Llevar la alegría del Evangelio conlleva: a) Tener los ojos muy abiertos para ver en todos al hermano o a la hermana; b) Tener ojos abiertos para ver sus situaciones y dificultades; c) No permanecer indiferentes ante viejas y nuevas pobrezas: soledad, desprecio, discriminación para quienes no son de los nuestros o de nuestro grupo…; d) No dejarnos anestesiar ante el dolor de tantas personas inocentes que no pueden defenderse; e) Amar de verdad al prójimo, que es lo mismo que tener compasión por el sufrimiento de tantos hermanos nuestros, y ser capaces de tocar sus llagas, de conocer y compartir sus historias, de acercarnos al apaleado y abandonado para aliviar sus heridas; f) Convencernos de que la fe crece cuando al otro le reconocemos en la belleza que tiene: es imagen de Dios, es mi hermano, y g) Mostrar que la vida nueva en Cristo plasma su novedad en toda nuestra existencia, en nuestros pensamientos, afectos y comportamientos.

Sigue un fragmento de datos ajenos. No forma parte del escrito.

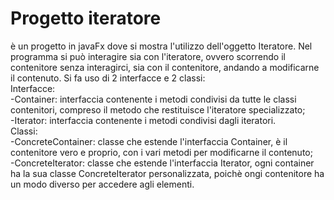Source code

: # Progetto iteratore
è un progetto in javaFx dove si mostra l'utilizzo dell'oggetto Iteratore.
Nel programma si può interagire sia con l'iteratore, ovvero scorrendo il contenitore senza interagirci, sia con il contenitore, andando a modificarne il contenuto.
Si fa uso di 2 interfacce e 2 classi:<br>
Interfacce:<br>
-Container: interfaccia contenente i metodi condivisi da tutte le classi contenitori, compreso il metodo che restituisce l'iteratore specializzato;<br>
-Iterator: interfaccia contenente i metodi condivisi dagli iteratori.<br>
Classi:<br>
-ConcreteContainer: classe che estende l'interfaccia Container, è il contenitore vero e proprio, con i vari metodi per modificarne il contenuto;<br>
-ConcreteIterator: classe che estende l'interfaccia Iterator, ogni container ha la sua classe ConcreteIterator personalizzata, poichè ongi contenitore ha un modo diverso per accedere agli elementi.
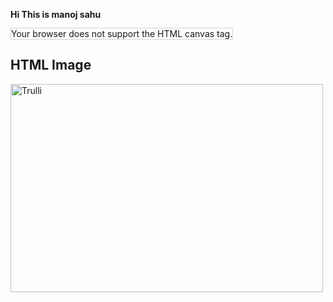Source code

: <b>Hi This is manoj sahu</b>
<html>
<body>

<canvas id="myCanvas" width="200" height="100" style="border:1px solid #d3d3d3;">
Your browser does not support the HTML canvas tag.</canvas>

<script>
var c = document.getElementById("myCanvas");
var ctx = c.getContext("2d");
// Create gradient
var grd = ctx.createLinearGradient(0,0,200,0);
grd.addColorStop(0,"red");
grd.addColorStop(1,"white");
// Fill with gradient
ctx.fillStyle = grd;
ctx.fillRect(10,10,150,80);
</script>

</body>
</html>
<html>
<body>

<h2>HTML Image</h2>
<img src="pic_trulli.jpg" alt="Trulli" width="500" height="333">

</body>
</html>

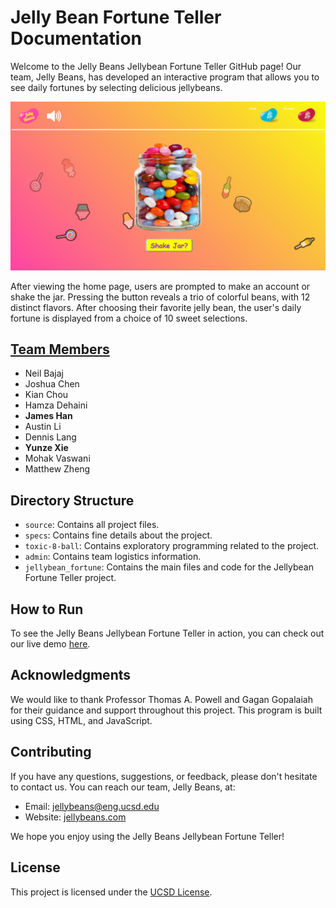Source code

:
# Jelly Bean Fortune Teller Documentation

Welcome to the Jelly Beans Jellybean Fortune Teller GitHub page! Our team, Jelly Beans, has developed an interactive program that allows you to see daily fortunes by selecting delicious jellybeans.

![Fortune Teller](https://github.com/cse110-sp23-group10/cse110-sp23-group10/raw/main/jellybean_fortune/assets/060923-project-screenshot.png)

After viewing the home page, users are prompted to make an account or shake the jar. Pressing the button reveals a trio of colorful beans, with 12 distinct flavors. After choosing their favorite jelly bean, the user's daily fortune is displayed from a choice of 10 sweet selections.

## [Team Members](https://github.com/cse110-sp23-group10/cse110-sp23-group10/blob/main/admin/team.md)
-   Neil Bajaj
-   Joshua Chen
-   Kian Chou
-   Hamza Dehaini
- **James Han**
-   Austin Li
-   Dennis Lang
- **Yunze Xie**
-   Mohak Vaswani
-   Matthew Zheng

## Directory Structure

-   `source`: Contains all project files.
-   `specs`: Contains fine details about the project.
-   `toxic-8-ball`: Contains exploratory programming related to the project.
-   `admin`: Contains team logistics information.
-   `jellybean_fortune`: Contains the main files and code for the Jellybean Fortune Teller project.

## How to Run

To see the Jelly Beans Jellybean Fortune Teller in action, you can check out our live demo [here](https://cse110-sp23-group10.github.io/cse110-sp23-group10/jellybean_fortune/jellybean.html).

## Acknowledgments

We would like to thank Professor Thomas A. Powell and Gagan Gopalaiah for their guidance and support throughout this project. This program is built using CSS, HTML, and JavaScript.

## Contributing

If you have any questions, suggestions, or feedback, please don't hesitate to contact us. You can reach our team, Jelly Beans, at:

-   Email: [jellybeans@eng.ucsd.edu](mailto:csepeeradviser@eng.ucsd.edu)
-   Website: [jellybeans.com](https://cse110-sp23-group10.github.io/cse110-sp23-group10/jellybean_fortune/jellybean.html)

We hope you enjoy using the Jelly Beans Jellybean Fortune Teller!

## License

This project is licensed under the [UCSD License](https://opensource.org/licenses/UCSD).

Es el amor de Cristo que, con la fuerza del Espíritu Santo llena nuestros corazones y nos impulsa a evangelizar, a proclamar su Evangelio a todos los hombres. El mandato es siempre el mismo, pero tiene la novedad de cada momento. Hoy la Iglesia tiene que evangelizar a una humanidad doliente y ahí surgen tres tareas:

1. Ensancha el corazón y mira todas las realidades en las que tienes que anunciar el Evangelio. En el Plan Diocesano Misionero para estos próximos tres años, por ejemplo, propusimos que la misión se centrara en estos campos: la familia, los jóvenes y la presencia de los cristianos en todas las realidades temporales. ¿Cómo llevar hoy ahí la alegría del Evangelio?

2. Déjate amar por Jesucristo y déjate guiar por el Espíritu Santo que Él te ha dado. Esto nos hace fecundos, abre el corazón y la mente de quienes nos encontramos a nuestro lado y escuchan la invitación a aceptar su Palabra para ser sus discípulos.

3. Ante un cambio como el que la humanidad está viviendo, hagamos una adhesión al Evangelio más consciente y vigorosa. Confesemos nuestra fe en las plazas, en nuestros templos, en nuestras casas con nuestras familias; que sintamos el gozo de conocer y transmitir la adhesión a Jesucristo haciéndonos más creíbles.